Work request: Could you filter the records below and return each line that holds "deciding"?

Dataset extract:
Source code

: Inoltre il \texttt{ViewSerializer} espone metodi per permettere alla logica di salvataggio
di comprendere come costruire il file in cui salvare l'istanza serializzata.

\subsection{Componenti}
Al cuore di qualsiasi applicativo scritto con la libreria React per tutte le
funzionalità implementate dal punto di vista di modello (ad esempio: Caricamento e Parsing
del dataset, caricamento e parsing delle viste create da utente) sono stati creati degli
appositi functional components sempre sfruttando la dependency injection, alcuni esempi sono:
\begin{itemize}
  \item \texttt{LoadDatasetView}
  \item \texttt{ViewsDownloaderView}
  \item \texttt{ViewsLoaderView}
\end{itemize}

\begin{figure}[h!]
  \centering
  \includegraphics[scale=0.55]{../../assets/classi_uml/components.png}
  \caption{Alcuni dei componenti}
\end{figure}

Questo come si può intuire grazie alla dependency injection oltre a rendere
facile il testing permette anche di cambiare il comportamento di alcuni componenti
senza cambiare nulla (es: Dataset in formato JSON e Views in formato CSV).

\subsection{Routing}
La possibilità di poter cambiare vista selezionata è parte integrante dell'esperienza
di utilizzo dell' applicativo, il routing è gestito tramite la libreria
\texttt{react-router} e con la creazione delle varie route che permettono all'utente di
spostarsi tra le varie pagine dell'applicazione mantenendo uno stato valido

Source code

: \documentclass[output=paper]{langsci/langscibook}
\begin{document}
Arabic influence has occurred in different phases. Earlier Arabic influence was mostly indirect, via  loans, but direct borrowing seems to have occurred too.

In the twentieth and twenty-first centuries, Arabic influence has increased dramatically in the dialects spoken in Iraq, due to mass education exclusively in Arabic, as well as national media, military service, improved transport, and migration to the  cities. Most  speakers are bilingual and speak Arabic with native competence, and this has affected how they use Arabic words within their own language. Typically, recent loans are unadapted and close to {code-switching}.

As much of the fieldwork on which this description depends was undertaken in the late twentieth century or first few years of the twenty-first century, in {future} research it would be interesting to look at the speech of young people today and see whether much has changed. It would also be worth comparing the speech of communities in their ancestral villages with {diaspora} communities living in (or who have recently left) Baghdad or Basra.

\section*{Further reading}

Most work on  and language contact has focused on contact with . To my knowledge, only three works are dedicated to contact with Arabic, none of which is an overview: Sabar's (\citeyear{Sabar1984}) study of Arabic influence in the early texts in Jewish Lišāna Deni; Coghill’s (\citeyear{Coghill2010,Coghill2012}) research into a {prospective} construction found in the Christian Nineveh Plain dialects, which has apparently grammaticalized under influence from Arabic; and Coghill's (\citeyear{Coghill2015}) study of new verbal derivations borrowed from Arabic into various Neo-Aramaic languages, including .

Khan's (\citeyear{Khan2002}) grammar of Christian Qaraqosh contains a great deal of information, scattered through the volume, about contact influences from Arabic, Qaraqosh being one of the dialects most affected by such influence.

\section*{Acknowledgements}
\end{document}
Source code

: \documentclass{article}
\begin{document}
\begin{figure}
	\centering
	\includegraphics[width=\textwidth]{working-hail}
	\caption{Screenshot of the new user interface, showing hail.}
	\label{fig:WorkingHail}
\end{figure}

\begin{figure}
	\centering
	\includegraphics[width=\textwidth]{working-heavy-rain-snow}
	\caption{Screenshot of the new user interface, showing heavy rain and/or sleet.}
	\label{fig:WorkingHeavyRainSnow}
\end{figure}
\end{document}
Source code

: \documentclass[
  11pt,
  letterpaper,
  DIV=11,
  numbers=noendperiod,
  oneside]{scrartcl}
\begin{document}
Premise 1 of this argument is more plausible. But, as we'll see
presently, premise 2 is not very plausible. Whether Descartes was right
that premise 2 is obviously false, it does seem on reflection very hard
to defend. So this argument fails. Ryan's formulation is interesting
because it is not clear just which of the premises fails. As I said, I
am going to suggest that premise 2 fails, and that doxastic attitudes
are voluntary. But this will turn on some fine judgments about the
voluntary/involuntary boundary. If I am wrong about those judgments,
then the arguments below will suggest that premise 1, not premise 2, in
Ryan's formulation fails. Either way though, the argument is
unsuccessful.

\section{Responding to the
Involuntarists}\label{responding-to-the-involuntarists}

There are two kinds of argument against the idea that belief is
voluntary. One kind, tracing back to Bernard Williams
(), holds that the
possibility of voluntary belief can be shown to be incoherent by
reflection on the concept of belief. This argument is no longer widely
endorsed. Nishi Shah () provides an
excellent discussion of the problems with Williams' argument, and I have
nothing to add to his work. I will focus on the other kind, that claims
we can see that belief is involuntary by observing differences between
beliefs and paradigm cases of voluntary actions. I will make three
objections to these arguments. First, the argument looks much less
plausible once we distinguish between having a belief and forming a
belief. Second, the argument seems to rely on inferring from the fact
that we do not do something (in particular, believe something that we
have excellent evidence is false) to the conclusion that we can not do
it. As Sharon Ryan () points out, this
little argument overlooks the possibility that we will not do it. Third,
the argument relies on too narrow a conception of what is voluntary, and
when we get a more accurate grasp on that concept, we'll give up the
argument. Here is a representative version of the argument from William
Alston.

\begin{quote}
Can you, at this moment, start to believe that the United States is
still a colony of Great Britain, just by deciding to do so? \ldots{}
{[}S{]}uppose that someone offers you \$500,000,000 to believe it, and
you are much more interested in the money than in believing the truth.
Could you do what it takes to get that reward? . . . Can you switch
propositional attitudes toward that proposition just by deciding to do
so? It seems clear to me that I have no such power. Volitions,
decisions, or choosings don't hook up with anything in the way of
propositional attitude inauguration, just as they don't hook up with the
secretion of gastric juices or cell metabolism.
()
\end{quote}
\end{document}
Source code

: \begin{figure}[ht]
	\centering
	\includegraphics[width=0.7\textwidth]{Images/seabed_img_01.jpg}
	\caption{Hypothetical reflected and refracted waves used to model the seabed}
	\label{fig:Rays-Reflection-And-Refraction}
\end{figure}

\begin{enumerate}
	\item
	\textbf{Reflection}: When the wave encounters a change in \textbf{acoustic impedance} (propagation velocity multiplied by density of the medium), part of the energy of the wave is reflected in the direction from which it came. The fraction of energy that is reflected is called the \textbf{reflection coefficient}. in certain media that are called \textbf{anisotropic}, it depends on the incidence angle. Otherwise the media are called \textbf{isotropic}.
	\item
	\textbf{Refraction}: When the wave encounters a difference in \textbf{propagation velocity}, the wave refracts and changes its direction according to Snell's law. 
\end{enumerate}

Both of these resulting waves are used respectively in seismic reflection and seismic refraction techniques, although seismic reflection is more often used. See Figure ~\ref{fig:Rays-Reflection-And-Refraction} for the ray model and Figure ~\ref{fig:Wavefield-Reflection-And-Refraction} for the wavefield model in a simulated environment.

* * *

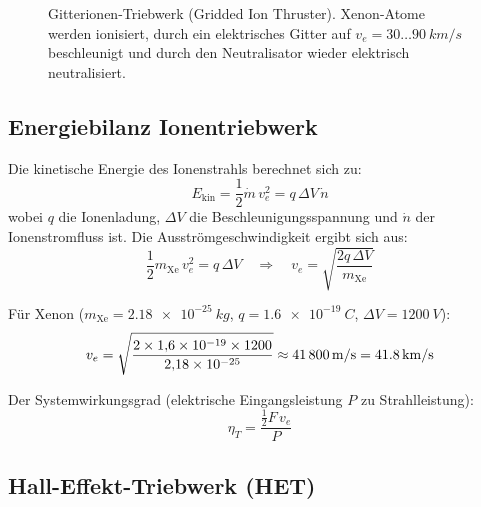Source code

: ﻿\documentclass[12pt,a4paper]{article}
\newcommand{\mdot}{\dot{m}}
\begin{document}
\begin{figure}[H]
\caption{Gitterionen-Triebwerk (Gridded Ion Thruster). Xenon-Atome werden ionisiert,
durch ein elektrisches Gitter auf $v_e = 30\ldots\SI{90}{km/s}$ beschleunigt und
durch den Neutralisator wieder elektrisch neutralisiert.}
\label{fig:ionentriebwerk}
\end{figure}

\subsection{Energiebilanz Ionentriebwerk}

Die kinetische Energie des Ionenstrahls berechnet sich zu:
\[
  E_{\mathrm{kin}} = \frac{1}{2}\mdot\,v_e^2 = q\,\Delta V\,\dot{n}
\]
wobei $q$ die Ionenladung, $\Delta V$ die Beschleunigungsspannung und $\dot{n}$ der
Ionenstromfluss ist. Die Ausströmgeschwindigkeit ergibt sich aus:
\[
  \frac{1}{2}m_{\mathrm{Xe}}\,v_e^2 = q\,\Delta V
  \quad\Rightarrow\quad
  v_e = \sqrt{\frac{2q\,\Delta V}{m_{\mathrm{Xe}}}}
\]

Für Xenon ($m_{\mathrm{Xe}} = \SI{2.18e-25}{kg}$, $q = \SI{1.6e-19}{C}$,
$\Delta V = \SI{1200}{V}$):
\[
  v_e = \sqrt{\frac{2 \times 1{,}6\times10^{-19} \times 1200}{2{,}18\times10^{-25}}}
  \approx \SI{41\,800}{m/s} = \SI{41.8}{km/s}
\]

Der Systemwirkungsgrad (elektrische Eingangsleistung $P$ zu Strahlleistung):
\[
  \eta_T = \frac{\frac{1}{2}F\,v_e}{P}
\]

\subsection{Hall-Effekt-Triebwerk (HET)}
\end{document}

==

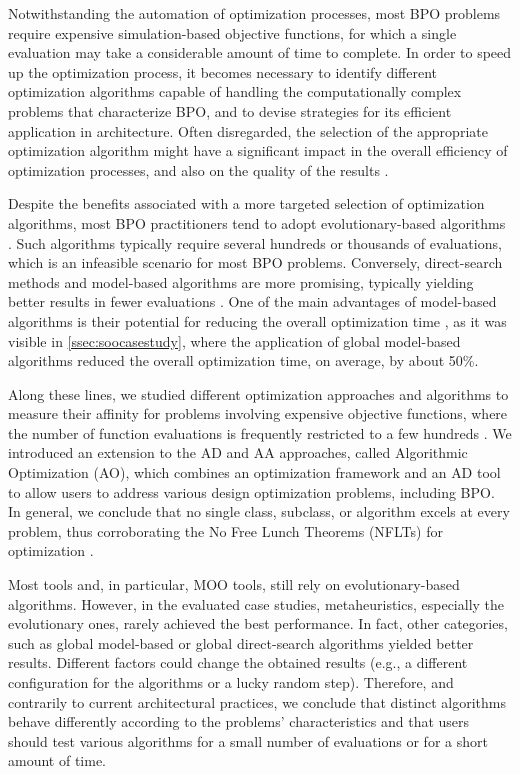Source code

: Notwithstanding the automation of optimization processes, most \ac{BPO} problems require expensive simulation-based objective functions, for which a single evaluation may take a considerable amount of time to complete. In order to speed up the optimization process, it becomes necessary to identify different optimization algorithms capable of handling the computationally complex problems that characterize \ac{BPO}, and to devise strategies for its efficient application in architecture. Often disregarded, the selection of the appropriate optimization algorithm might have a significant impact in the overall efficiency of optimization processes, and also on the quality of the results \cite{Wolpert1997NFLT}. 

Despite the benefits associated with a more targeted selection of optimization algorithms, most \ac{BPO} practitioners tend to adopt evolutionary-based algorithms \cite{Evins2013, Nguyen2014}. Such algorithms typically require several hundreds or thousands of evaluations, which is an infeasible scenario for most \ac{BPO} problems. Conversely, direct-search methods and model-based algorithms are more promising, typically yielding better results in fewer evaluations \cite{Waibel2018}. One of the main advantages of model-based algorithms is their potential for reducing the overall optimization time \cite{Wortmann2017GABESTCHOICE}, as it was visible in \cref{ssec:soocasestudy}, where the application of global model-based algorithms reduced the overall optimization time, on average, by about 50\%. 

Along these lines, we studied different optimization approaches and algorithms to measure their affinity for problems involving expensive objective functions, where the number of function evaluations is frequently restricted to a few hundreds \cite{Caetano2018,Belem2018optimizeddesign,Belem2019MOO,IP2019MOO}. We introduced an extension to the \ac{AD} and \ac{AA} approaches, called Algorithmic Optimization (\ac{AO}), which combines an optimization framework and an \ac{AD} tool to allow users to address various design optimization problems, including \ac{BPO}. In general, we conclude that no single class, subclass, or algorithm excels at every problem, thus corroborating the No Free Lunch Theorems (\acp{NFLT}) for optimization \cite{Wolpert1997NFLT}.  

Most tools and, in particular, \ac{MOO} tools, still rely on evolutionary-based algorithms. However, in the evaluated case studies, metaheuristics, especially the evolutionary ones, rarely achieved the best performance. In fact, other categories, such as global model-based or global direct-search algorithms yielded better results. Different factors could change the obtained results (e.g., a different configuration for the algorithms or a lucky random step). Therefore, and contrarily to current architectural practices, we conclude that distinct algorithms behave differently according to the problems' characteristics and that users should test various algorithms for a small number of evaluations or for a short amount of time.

Answer to this task:
still a colony of Great Britain, just by deciding to do so? \ldots{}
propositional attitudes toward that proposition just by deciding to do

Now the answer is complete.